C’est au milieu des toiles en cours d’accrochage, soigneusement emmaillotées dans du papier bulle par leur « papa » Astro, que l’on a retrouvé ce dernier. Après avoir parcouru le monde entier – ornant, à chacune de ses escales, les façades de compositions sinueuses et d’illusions d’optique –, après avoir réalisé l’un des onze murs parisiens attribués par la mairie à une poignée de street artistes – aux côtés de Zenoy, Hopare et dAcRuZ notamment –, et après une exposition collective au Loft du 34 cet automne intitulée ‘Home Staging’, cet hyperactif de l’aérosol inaugure enfin sa première exposition personnelle.
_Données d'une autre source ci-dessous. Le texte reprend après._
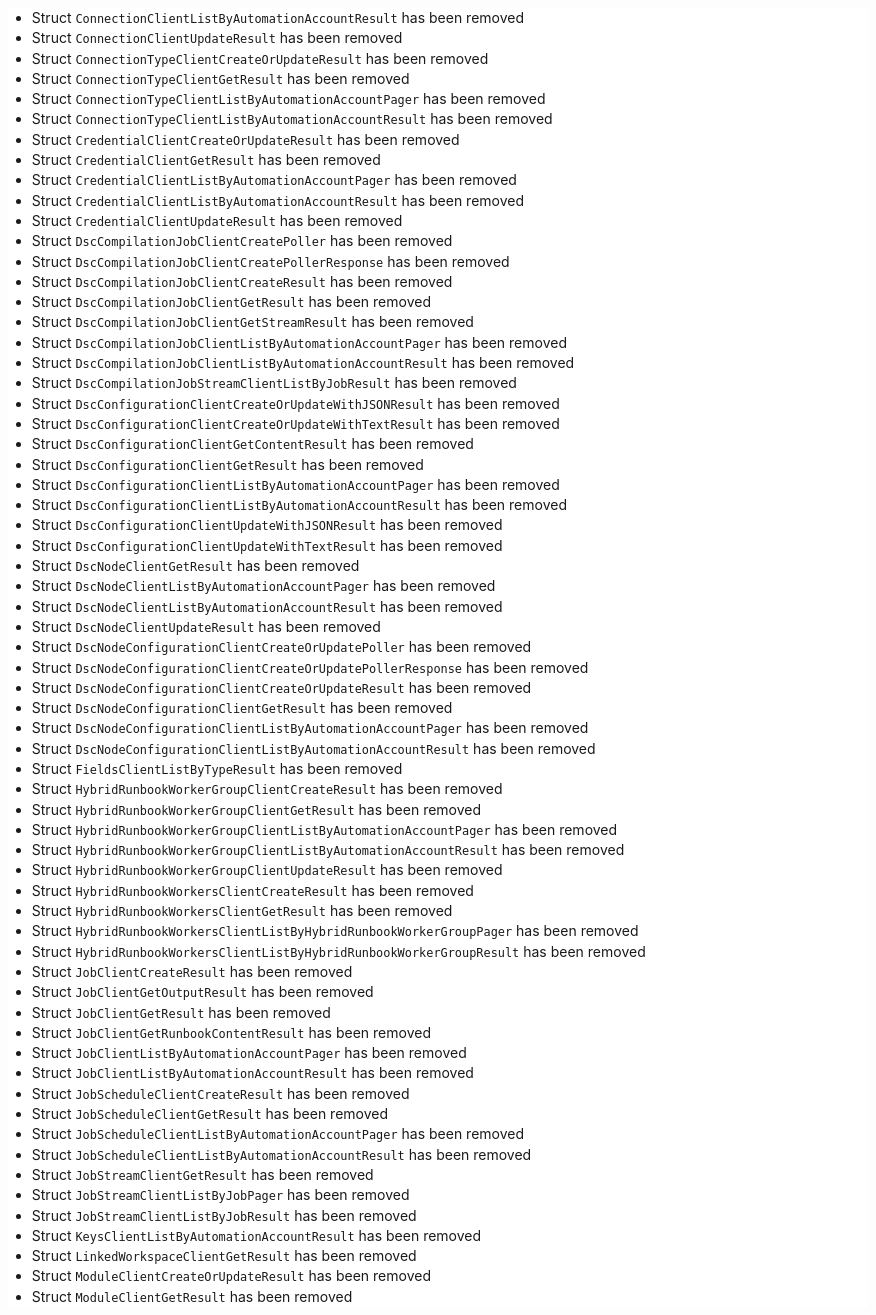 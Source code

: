 - Struct `ConnectionClientListByAutomationAccountResult` has been removed
- Struct `ConnectionClientUpdateResult` has been removed
- Struct `ConnectionTypeClientCreateOrUpdateResult` has been removed
- Struct `ConnectionTypeClientGetResult` has been removed
- Struct `ConnectionTypeClientListByAutomationAccountPager` has been removed
- Struct `ConnectionTypeClientListByAutomationAccountResult` has been removed
- Struct `CredentialClientCreateOrUpdateResult` has been removed
- Struct `CredentialClientGetResult` has been removed
- Struct `CredentialClientListByAutomationAccountPager` has been removed
- Struct `CredentialClientListByAutomationAccountResult` has been removed
- Struct `CredentialClientUpdateResult` has been removed
- Struct `DscCompilationJobClientCreatePoller` has been removed
- Struct `DscCompilationJobClientCreatePollerResponse` has been removed
- Struct `DscCompilationJobClientCreateResult` has been removed
- Struct `DscCompilationJobClientGetResult` has been removed
- Struct `DscCompilationJobClientGetStreamResult` has been removed
- Struct `DscCompilationJobClientListByAutomationAccountPager` has been removed
- Struct `DscCompilationJobClientListByAutomationAccountResult` has been removed
- Struct `DscCompilationJobStreamClientListByJobResult` has been removed
- Struct `DscConfigurationClientCreateOrUpdateWithJSONResult` has been removed
- Struct `DscConfigurationClientCreateOrUpdateWithTextResult` has been removed
- Struct `DscConfigurationClientGetContentResult` has been removed
- Struct `DscConfigurationClientGetResult` has been removed
- Struct `DscConfigurationClientListByAutomationAccountPager` has been removed
- Struct `DscConfigurationClientListByAutomationAccountResult` has been removed
- Struct `DscConfigurationClientUpdateWithJSONResult` has been removed
- Struct `DscConfigurationClientUpdateWithTextResult` has been removed
- Struct `DscNodeClientGetResult` has been removed
- Struct `DscNodeClientListByAutomationAccountPager` has been removed
- Struct `DscNodeClientListByAutomationAccountResult` has been removed
- Struct `DscNodeClientUpdateResult` has been removed
- Struct `DscNodeConfigurationClientCreateOrUpdatePoller` has been removed
- Struct `DscNodeConfigurationClientCreateOrUpdatePollerResponse` has been removed
- Struct `DscNodeConfigurationClientCreateOrUpdateResult` has been removed
- Struct `DscNodeConfigurationClientGetResult` has been removed
- Struct `DscNodeConfigurationClientListByAutomationAccountPager` has been removed
- Struct `DscNodeConfigurationClientListByAutomationAccountResult` has been removed
- Struct `FieldsClientListByTypeResult` has been removed
- Struct `HybridRunbookWorkerGroupClientCreateResult` has been removed
- Struct `HybridRunbookWorkerGroupClientGetResult` has been removed
- Struct `HybridRunbookWorkerGroupClientListByAutomationAccountPager` has been removed
- Struct `HybridRunbookWorkerGroupClientListByAutomationAccountResult` has been removed
- Struct `HybridRunbookWorkerGroupClientUpdateResult` has been removed
- Struct `HybridRunbookWorkersClientCreateResult` has been removed
- Struct `HybridRunbookWorkersClientGetResult` has been removed
- Struct `HybridRunbookWorkersClientListByHybridRunbookWorkerGroupPager` has been removed
- Struct `HybridRunbookWorkersClientListByHybridRunbookWorkerGroupResult` has been removed
- Struct `JobClientCreateResult` has been removed
- Struct `JobClientGetOutputResult` has been removed
- Struct `JobClientGetResult` has been removed
- Struct `JobClientGetRunbookContentResult` has been removed
- Struct `JobClientListByAutomationAccountPager` has been removed
- Struct `JobClientListByAutomationAccountResult` has been removed
- Struct `JobScheduleClientCreateResult` has been removed
- Struct `JobScheduleClientGetResult` has been removed
- Struct `JobScheduleClientListByAutomationAccountPager` has been removed
- Struct `JobScheduleClientListByAutomationAccountResult` has been removed
- Struct `JobStreamClientGetResult` has been removed
- Struct `JobStreamClientListByJobPager` has been removed
- Struct `JobStreamClientListByJobResult` has been removed
- Struct `KeysClientListByAutomationAccountResult` has been removed
- Struct `LinkedWorkspaceClientGetResult` has been removed
- Struct `ModuleClientCreateOrUpdateResult` has been removed
- Struct `ModuleClientGetResult` has been removed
Une consécration qui n’entame cependant pas l’humilité de ce prolifique autodidacte, membre du très influent crew CBS de Los Angeles.
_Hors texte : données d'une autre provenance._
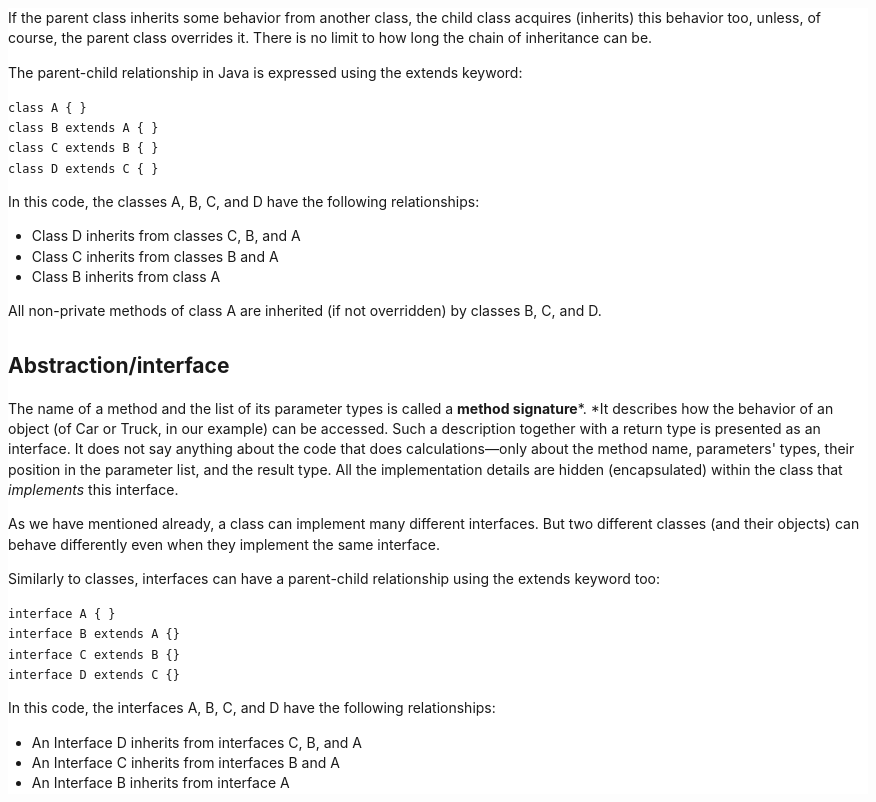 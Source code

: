 If the parent class inherits some behavior from another class, the child
class acquires (inherits) this behavior too, unless, of course, the
parent class overrides it. There is no limit to how long the chain of
inheritance can be.

The parent-child relationship in Java is expressed using
the extends keyword:

```
class A { }
class B extends A { }
class C extends B { }
class D extends C { }
```

In this code, the classes A, B, C, and D have the following
relationships:

-   Class D inherits from classes C, B, and A
-   Class C inherits from classes B and A
-   Class B inherits from class A

All non-private methods of class A are inherited (if not overridden) by
classes B, C, and D. 

Abstraction/interface
---------------------

The name of a method and the list of its parameter types is called a
**method signature***. *It describes how the behavior of an object (of
Car or Truck, in our example) can be accessed. Such a description
together with a return type is presented as an interface. It does not
say anything about the code that does calculations—only about the method
name, parameters' types, their position in the parameter list, and the
result type. All the implementation details are hidden (encapsulated)
within the class that *implements* this interface.

As we have mentioned already, a class can implement many different
interfaces. But two different classes (and their objects) can behave
differently even when they implement the same interface. 

Similarly to classes, interfaces can have a parent-child relationship
using the extends keyword too:

```
interface A { }
interface B extends A {}
interface C extends B {}
interface D extends C {}
```

In this code, the interfaces A, B, C, and D have the following
relationships:

-   An Interface D inherits from interfaces C, B, and A
-   An Interface C inherits from interfaces B and A
-   An Interface B inherits from interface A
Comment es-tu tombé dans la marmite du street art ?
A vrai dire, je suis plutôt tombé dans la marmite du graffiti avant de tomber dans celle du street art. Je faisais du tag et du vandale à la base. Ca a commencé en 2000, j’avais 17 ans et j’étais avec un ami en vacances. Lui taguait déjà, il m’a tendu un spray pour essayer et depuis ce jour-là je n’ai jamais lâché l’affaire.
Et quelles étaient tes premières œuvres ?
Comme à peu près tous ceux qui commencent le graffiti et le tag, je faisais des signatures un peu à l’arrache. Puis, un peu de lettrage que j’ai ensuite voulu faire évoluer pour qu’il soit plus technique, plus esthétique. Je me suis alors mis à faire du « wildstyle », autrement dit des graffitis plus élaborés, avant de dériver vers l’abstraction où les lettres avaient disparu, il ne restait plus que des formes. A partir de ça, je me suis dit : « Pourquoi ne pas créer des illusions d’optique ? » pour emmener mes formes dans une autre direction, moins plane. C’est ainsi que sont nés mes vortex et mes perspectives d’aujourd’hui.
N’y a-t-il pas eu un élément déclencheur, un événement dans ta carrière qui t’a fait basculer dans les vortex, justement ?
Les œuvres de mes débuts manquaient de profondeur : je faisais des formes plates, sans relief, sur des murs tout aussi plats et cela commençait à me démanger de faire des dessins plus en volume. Un jour, j’ai participé à un projet intitulé H.O.M.E 2 où, comme au Black Supermarket, je devais peintre tout, entièrement, même le sol et le plafond. Je me suis donc retrouvé dans un endroit plein de perspectives et lorsque j’ai pris la photo du résultat final [Astro sort alors son téléphone pour nous montrer le cliché en question, ndr], fait d’ombres, de renfoncements et de creux, je me suis dit que j’allais transposer ça sur toile.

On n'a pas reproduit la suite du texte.